Menghadapi pasar bebas ASEAN (Masyarakat Ekonomi ASEAN/MEA) yang akan dimulai pada akhir tahun 2015, Negara Indonesia akan bersaing dengan beberapa Negara di ASEAN baik dalam sektor industri, barang dan jasa. Dengan diberlakukannya pasar bebas ini peluang ketenaga kerjaan baik di dalam maupun diluar negeri akan semakin meningkat, dan begitu pula pada bidang jasa, tidak sedikit warga negara Indonesia menempuh ilmu di luar negeri dan menjadi lulusan luar negeri. Sehingga dapat dikatakan Indonesia memiliki potensi yang baik dalam menghadapi pasar bebas ini. Namun yang menjadi pertanyaan adalah, apakah nasionalisme bangsa ini sudah tertanam khususnya dalam menghadapi MEA 2015? Apa yang menjadi ancaman apabila warga negara ini tidak memiliki rasa nasionalisme yang kuat dalam menghadapi MEA 2015?

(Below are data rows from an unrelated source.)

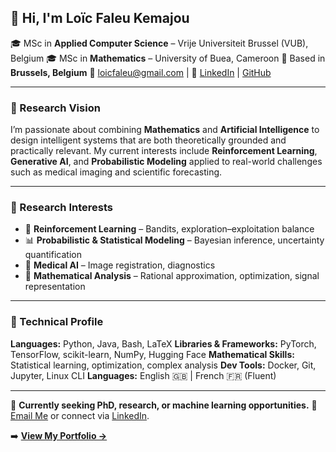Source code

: ## 👋 Hi, I'm **Loïc Faleu Kemajou**

🎓 MSc in **Applied Computer Science** – Vrije Universiteit Brussel (VUB), Belgium
🎓 MSc in **Mathematics** – University of Buea, Cameroon
📍 Based in **Brussels, Belgium**
📧 [loicfaleu@gmail.com](mailto:loicfaleu@gmail.com) | 🔗 [LinkedIn](https://www.linkedin.com/in/loic-faleu-55551b250/) | [GitHub](https://github.com/Loickemajou)

---

### 🧬 Research Vision

I’m passionate about combining **Mathematics** and **Artificial Intelligence** to design intelligent systems that are both theoretically grounded and practically relevant.
My current interests include **Reinforcement Learning**, **Generative AI**, and **Probabilistic Modeling** applied to real-world challenges such as medical imaging and scientific forecasting.

---

### 🧠 Research Interests

* 🧩 **Reinforcement Learning** – Bandits, exploration–exploitation balance
* 📊 **Probabilistic & Statistical Modeling** – Bayesian inference, uncertainty quantification
* 🧬 **Medical AI** – Image registration, diagnostics
* 🧮 **Mathematical Analysis** – Rational approximation, optimization, signal representation

---

### 🧰 Technical Profile

**Languages:** Python, Java, Bash, LaTeX
**Libraries & Frameworks:** PyTorch, TensorFlow, scikit-learn, NumPy, Hugging Face
**Mathematical Skills:** Statistical learning, optimization, complex analysis
**Dev Tools:** Docker, Git, Jupyter, Linux CLI
**Languages:** English 🇬🇧 | French 🇫🇷 (Fluent)

---

🎯 **Currently seeking PhD, research, or machine learning opportunities.**
📩 [Email Me](mailto:loicfaleu@gmail.com) or connect via [LinkedIn](https://www.linkedin.com/in/loic-faleu-55551b250/).

➡️ **[View My Portfolio →](portfolio.md)**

Indonesia memiliki jumlah penduduk terbesar ke-4 di dunia. Idealnya dengan banyaknya penduduk di Indonesia seharusnya mampu menjadi pesaing yang kuat dalam menghadapi MEA dibanding Malaysia dan Thailand. Mengapa demikian? Karena bangsa Indonesia bisa dibilang bangsa yang konsumtif, dimana produk lokal masih kalah jauh bersaing dengan produk impor yang ada. Hal ini dapat dikatakan bahwa nasionalisme bangsa ini tidak begitu kuat. Masih kalah dengan Negara lain yang mampu memproduksi sendiri baik ilmu pengetahuan, teknologi dan sektor industri. Jika rasa nasionalisme tidak tumbuh dan berkembang pesat di Indonesia khususnya dalam menghadapi MEA 2015 ini, yang terjadi adalah Indonesia semata-mata hanya akan menjadi pasar bagi Negara lain dan menjadi Negara yang konsumtif.
Nasionalisme yang kuat dalam menghadapi pemberlakuan MEA diperlukan pendalaman ideologi Pancasila terutama pada sila ke-3, “Persatuan Indonesia”. Dimana seluruh rakyat atau warga Indonesia dalam persatuannya agar bersama-sama menjunjung tinggi solidaritas agar menjadi rakyat yang saling bantu membantu, tidak egois yang hanya mementingkan keuntungan pribadi, bersama-sama memajukan perekonomian dan kesejahteraan bangsa yang tentunya arus positif dari berbagai bidang ini akan terjalin keharmonisan dan penguatan perdagangan di dalam negeri. Sehingga dalam hal ini nasionalisme menjadi suatu fenomena sosial, budaya, politik, ekonomi yang mengancam keutuhan suatu bangsa dan negara, atau sebaliknya juga menguatkan solidaritas warga negara suatu bangsa itu sendiri.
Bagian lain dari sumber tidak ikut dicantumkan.